Before August ends, SpaceX will attempt to launch the SAOCOM 1B satellite attached to the SpaceX Falcon 9 rocket. It is the second satellite of the SAOCOM 1 earth observation satellite system from Argentina’s space agency, CONAE.
The satellite will have a particular orbit called a sun-synchronous polar orbit, meaning that it will be synchronized to the Earth’s north or south pole and have a relative position to the Sun at all times. The launch will take place at Florida’s Space Coast.

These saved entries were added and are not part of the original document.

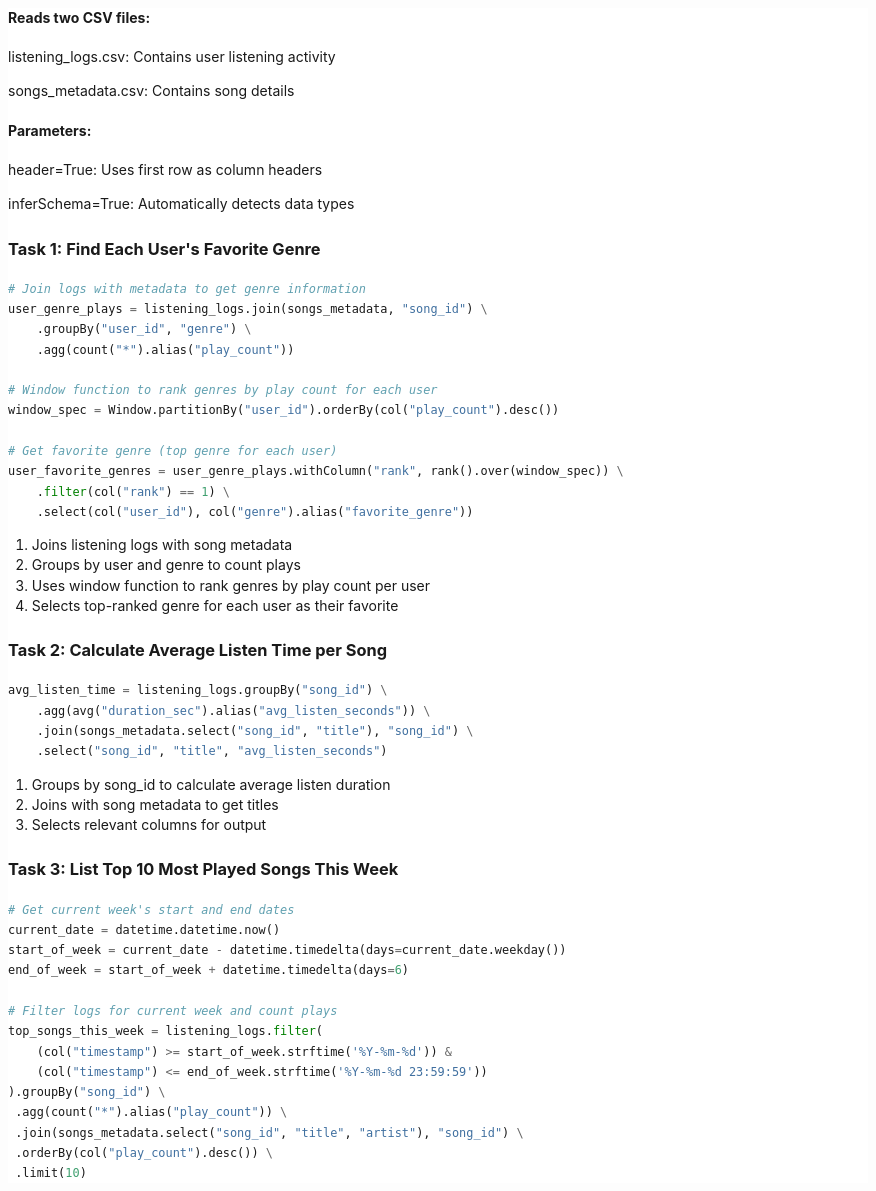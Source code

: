 #### Reads two CSV files:
listening_logs.csv: Contains user listening activity

songs_metadata.csv: Contains song details
#### Parameters:
header=True: Uses first row as column headers

inferSchema=True: Automatically detects data types

### Task 1: Find Each User's Favorite Genre

```python
# Join logs with metadata to get genre information
user_genre_plays = listening_logs.join(songs_metadata, "song_id") \
    .groupBy("user_id", "genre") \
    .agg(count("*").alias("play_count"))

# Window function to rank genres by play count for each user
window_spec = Window.partitionBy("user_id").orderBy(col("play_count").desc())

# Get favorite genre (top genre for each user)
user_favorite_genres = user_genre_plays.withColumn("rank", rank().over(window_spec)) \
    .filter(col("rank") == 1) \
    .select(col("user_id"), col("genre").alias("favorite_genre"))
```

1. Joins listening logs with song metadata
2. Groups by user and genre to count plays
3. Uses window function to rank genres by play count per user
4. Selects top-ranked genre for each user as their favorite

### Task 2: Calculate Average Listen Time per Song

```python
avg_listen_time = listening_logs.groupBy("song_id") \
    .agg(avg("duration_sec").alias("avg_listen_seconds")) \
    .join(songs_metadata.select("song_id", "title"), "song_id") \
    .select("song_id", "title", "avg_listen_seconds")
```

1. Groups by song_id to calculate average listen duration
2. Joins with song metadata to get titles
3. Selects relevant columns for output

### Task 3: List Top 10 Most Played Songs This Week

```python
# Get current week's start and end dates
current_date = datetime.datetime.now()
start_of_week = current_date - datetime.timedelta(days=current_date.weekday())
end_of_week = start_of_week + datetime.timedelta(days=6)

# Filter logs for current week and count plays
top_songs_this_week = listening_logs.filter(
    (col("timestamp") >= start_of_week.strftime('%Y-%m-%d')) &
    (col("timestamp") <= end_of_week.strftime('%Y-%m-%d 23:59:59'))
).groupBy("song_id") \
 .agg(count("*").alias("play_count")) \
 .join(songs_metadata.select("song_id", "title", "artist"), "song_id") \
 .orderBy(col("play_count").desc()) \
 .limit(10)
```
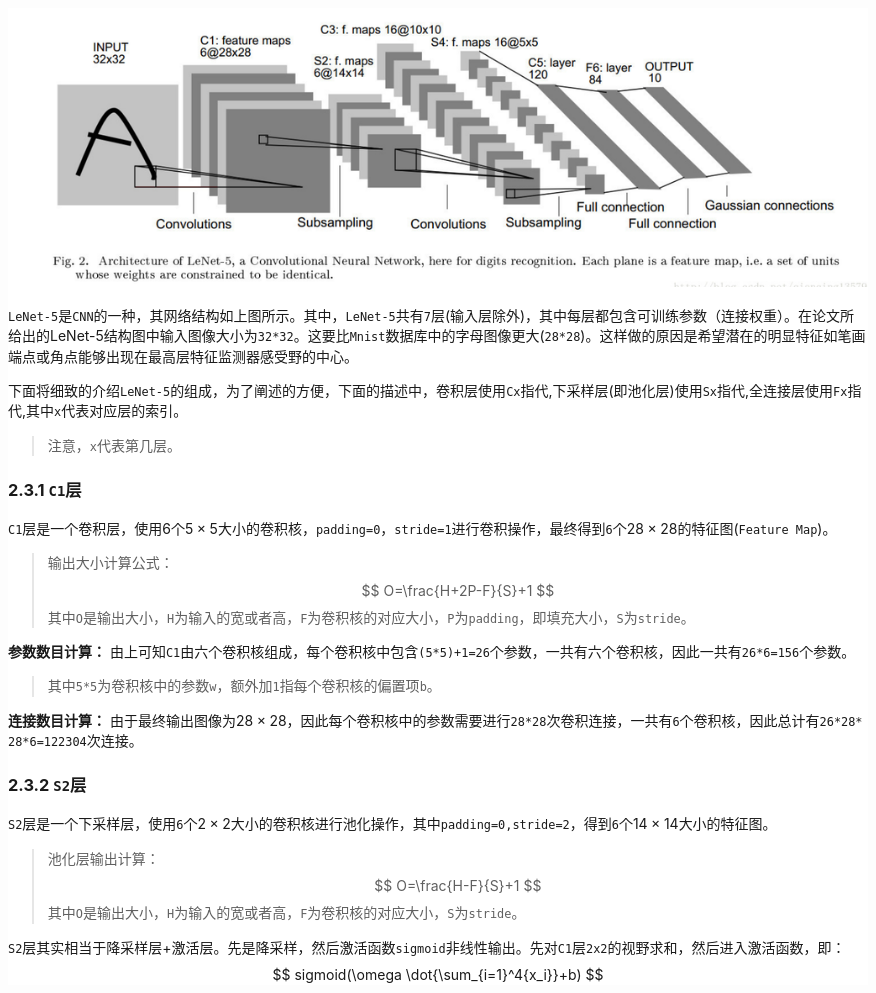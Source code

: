 ![ref](images/LeNet5-1.png)

`LeNet-5`是`CNN`的一种，其网络结构如上图所示。其中，`LeNet-5`共有`7`层(输入层除外)，其中每层都包含可训练参数（连接权重）。在论文所给出的LeNet-5结构图中输入图像大小为`32*32`。这要比`Mnist`数据库中的字母图像更大(`28*28`)。这样做的原因是希望潜在的明显特征如笔画端点或角点能够出现在最高层特征监测器感受野的中心。

下面将细致的介绍`LeNet-5`的组成，为了阐述的方便，下面的描述中，卷积层使用`Cx`指代,下采样层(即池化层)使用`Sx`指代,全连接层使用`Fx`指代,其中`x`代表对应层的索引。

>注意，`x`代表第几层。

### 2.3.1 `C1`层

`C1`层是一个卷积层，使用6个$5\times 5$大小的卷积核，`padding=0`，`stride=1`进行卷积操作，最终得到`6`个$28\times 28$的特征图(`Feature Map`)。

>输出大小计算公式：
$$
O=\frac{H+2P-F}{S}+1
$$
其中`O`是输出大小，`H`为输入的宽或者高，`F`为卷积核的对应大小，`P`为`padding`，即填充大小，`S`为`stride`。

**参数数目计算：** 由上可知`C1`由六个卷积核组成，每个卷积核中包含`(5*5)+1=26`个参数，一共有六个卷积核，因此一共有`26*6=156`个参数。

>其中`5*5`为卷积核中的参数`w`，额外加`1`指每个卷积核的偏置项`b`。

**连接数目计算：** 由于最终输出图像为$28\times 28$，因此每个卷积核中的参数需要进行`28*28`次卷积连接，一共有`6`个卷积核，因此总计有`26*28*28*6=122304`次连接。

### 2.3.2 `S2`层

`S2`层是一个下采样层，使用`6`个$2\times 2$大小的卷积核进行池化操作，其中`padding=0,stride=2`，得到`6`个$14\times 14$大小的特征图。

>池化层输出计算：
$$
O=\frac{H-F}{S}+1
$$
其中`O`是输出大小，`H`为输入的宽或者高，`F`为卷积核的对应大小，`S`为`stride`。

`S2`层其实相当于降采样层+激活层。先是降采样，然后激活函数`sigmoid`非线性输出。先对`C1`层`2x2`的视野求和，然后进入激活函数，即：
$$
sigmoid(\omega \dot{\sum_{i=1}^4{x_i}}+b)
$$
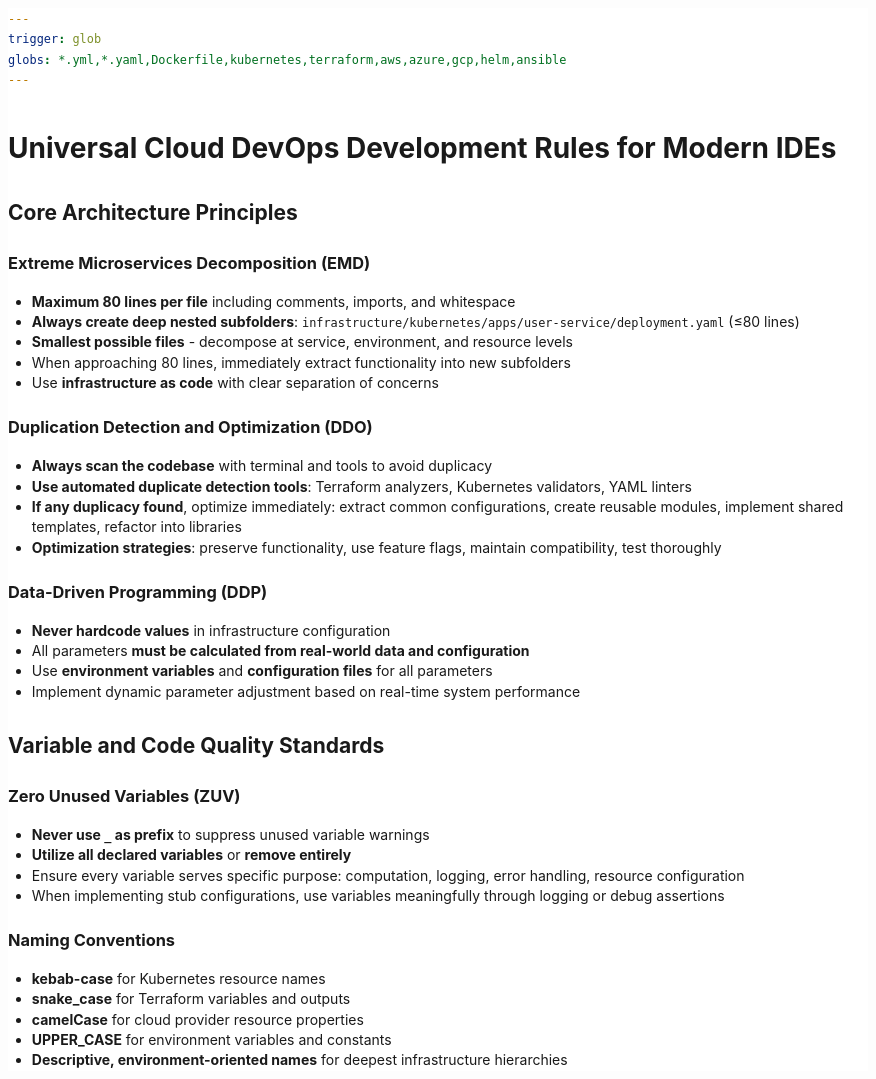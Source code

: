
 ```yaml
---
trigger: glob
globs: *.yml,*.yaml,Dockerfile,kubernetes,terraform,aws,azure,gcp,helm,ansible
---
```


# Universal Cloud DevOps Development Rules for Modern IDEs

## Core Architecture Principles

### Extreme Microservices Decomposition (EMD)
- **Maximum 80 lines per file** including comments, imports, and whitespace
- **Always create deep nested subfolders**: `infrastructure/kubernetes/apps/user-service/deployment.yaml` (≤80 lines)
- **Smallest possible files** - decompose at service, environment, and resource levels
- When approaching 80 lines, immediately extract functionality into new subfolders
- Use **infrastructure as code** with clear separation of concerns

### Duplication Detection and Optimization (DDO)
- **Always scan the codebase** with terminal and tools to avoid duplicacy
- **Use automated duplicate detection tools**: Terraform analyzers, Kubernetes validators, YAML linters
- **If any duplicacy found**, optimize immediately: extract common configurations, create reusable modules, implement shared templates, refactor into libraries
- **Optimization strategies**: preserve functionality, use feature flags, maintain compatibility, test thoroughly

### Data-Driven Programming (DDP)
- **Never hardcode values** in infrastructure configuration
- All parameters **must be calculated from real-world data and configuration**
- Use **environment variables** and **configuration files** for all parameters
- Implement dynamic parameter adjustment based on real-time system performance

## Variable and Code Quality Standards

### Zero Unused Variables (ZUV)
- **Never use `_` as prefix** to suppress unused variable warnings
- **Utilize all declared variables** or **remove entirely**
- Ensure every variable serves specific purpose: computation, logging, error handling, resource configuration
- When implementing stub configurations, use variables meaningfully through logging or debug assertions

### Naming Conventions
- **kebab-case** for Kubernetes resource names
- **snake_case** for Terraform variables and outputs
- **camelCase** for cloud provider resource properties
- **UPPER_CASE** for environment variables and constants
- **Descriptive, environment-oriented names** for deepest infrastructure hierarchies
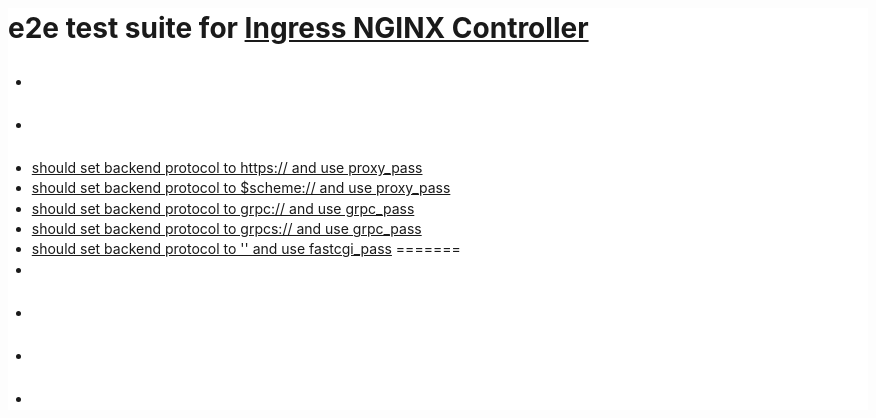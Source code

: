 

# e2e test suite for [Ingress NGINX Controller](https://github.com/kubernetes/ingress-nginx/tree/main/)



### [](https://github.com/kubernetes/ingress-nginx/tree/main/test/e2e/metrics/metrics.go#L)

- [](https://github.com/kubernetes/ingress-nginx/tree/main/test/e2e/metrics/metrics.go#L)

### [](https://github.com/kubernetes/ingress-nginx/tree/main/test/e2e/settings/geoip2.go#L)

- [](https://github.com/kubernetes/ingress-nginx/tree/main/test/e2e/settings/geoip2.go#L)

### [](https://github.com/kubernetes/ingress-nginx/tree/main/test/e2e/settings/global_external_auth.go#L)

- [should set backend protocol to https:// and use proxy_pass](https://github.com/kubernetes/ingress-nginx/tree/main/test/e2e/annotations/backendprotocol.go#L34)
- [should set backend protocol to $scheme:// and use proxy_pass](https://github.com/kubernetes/ingress-nginx/tree/main/test/e2e/annotations/backendprotocol.go#L49)
- [should set backend protocol to grpc:// and use grpc_pass](https://github.com/kubernetes/ingress-nginx/tree/main/test/e2e/annotations/backendprotocol.go#L64)
- [should set backend protocol to grpcs:// and use grpc_pass](https://github.com/kubernetes/ingress-nginx/tree/main/test/e2e/annotations/backendprotocol.go#L79)
- [should set backend protocol to '' and use fastcgi_pass](https://github.com/kubernetes/ingress-nginx/tree/main/test/e2e/annotations/backendprotocol.go#L94)
=======
- [](https://github.com/kubernetes/ingress-nginx/tree/main/test/e2e/settings/global_external_auth.go#L)

### [](https://github.com/kubernetes/ingress-nginx/tree/main/test/e2e/settings/pod_security_policy.go#L)

- [](https://github.com/kubernetes/ingress-nginx/tree/main/test/e2e/settings/pod_security_policy.go#L)

### [](https://github.com/kubernetes/ingress-nginx/tree/main/test/e2e/settings/log-format.go#L)

- [](https://github.com/kubernetes/ingress-nginx/tree/main/test/e2e/settings/log-format.go#L)

### [](https://github.com/kubernetes/ingress-nginx/tree/main/test/e2e/settings/server_tokens.go#L)

- [](https://github.com/kubernetes/ingress-nginx/tree/main/test/e2e/settings/server_tokens.go#L)

### [](https://github.com/kubernetes/ingress-nginx/tree/main/test/e2e/settings/proxy_connect_timeout.go#L)
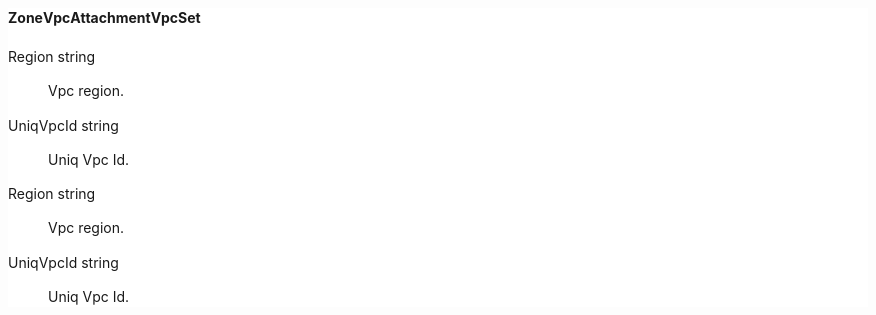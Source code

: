 <h4 id="zonevpcattachmentvpcset">Zone<wbr>Vpc<wbr>Attachment<wbr>Vpc<wbr>Set</h4>

<div>
<pulumi-choosable type="language" values="csharp">
<dl class="resources-properties"><dt class="property-required property-replacement"
            title="Required">
        <span id="region_csharp">
<a data-swiftype-name="resource-property" data-swiftype-type="text" href="#region_csharp" style="color: inherit; text-decoration: inherit;">Region</a>
</span>
        <span class="property-indicator"></span>
        <span class="property-type">string</span>
    </dt>
    <dd><p>Vpc region.</p>
</dd><dt class="property-required property-replacement"
            title="Required">
        <span id="uniqvpcid_csharp">
<a data-swiftype-name="resource-property" data-swiftype-type="text" href="#uniqvpcid_csharp" style="color: inherit; text-decoration: inherit;">Uniq<wbr>Vpc<wbr>Id</a>
</span>
        <span class="property-indicator"></span>
        <span class="property-type">string</span>
    </dt>
    <dd><p>Uniq Vpc Id.</p>
</dd></dl>
</pulumi-choosable>
</div>

<div>
<pulumi-choosable type="language" values="go">
<dl class="resources-properties"><dt class="property-required property-replacement"
            title="Required">
        <span id="region_go">
<a data-swiftype-name="resource-property" data-swiftype-type="text" href="#region_go" style="color: inherit; text-decoration: inherit;">Region</a>
</span>
        <span class="property-indicator"></span>
        <span class="property-type">string</span>
    </dt>
    <dd><p>Vpc region.</p>
</dd><dt class="property-required property-replacement"
            title="Required">
        <span id="uniqvpcid_go">
<a data-swiftype-name="resource-property" data-swiftype-type="text" href="#uniqvpcid_go" style="color: inherit; text-decoration: inherit;">Uniq<wbr>Vpc<wbr>Id</a>
</span>
        <span class="property-indicator"></span>
        <span class="property-type">string</span>
    </dt>
    <dd><p>Uniq Vpc Id.</p>
</dd></dl>
</pulumi-choosable>
</div>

CONAE’s satellite system was designed to help with disaster management, similar to NASA’s satellites. From its orbit, the satellites will be able to keep track of occurrences such as volcanic eruptions, hurricanes, and earthquakes. They can also monitor farmlands for agricultural uses such as land management and planning. The Falcon 9 will also be carrying a smaller satellite, the GNOMES-1, which will provide radio data for weather forecasts and monitor the climate.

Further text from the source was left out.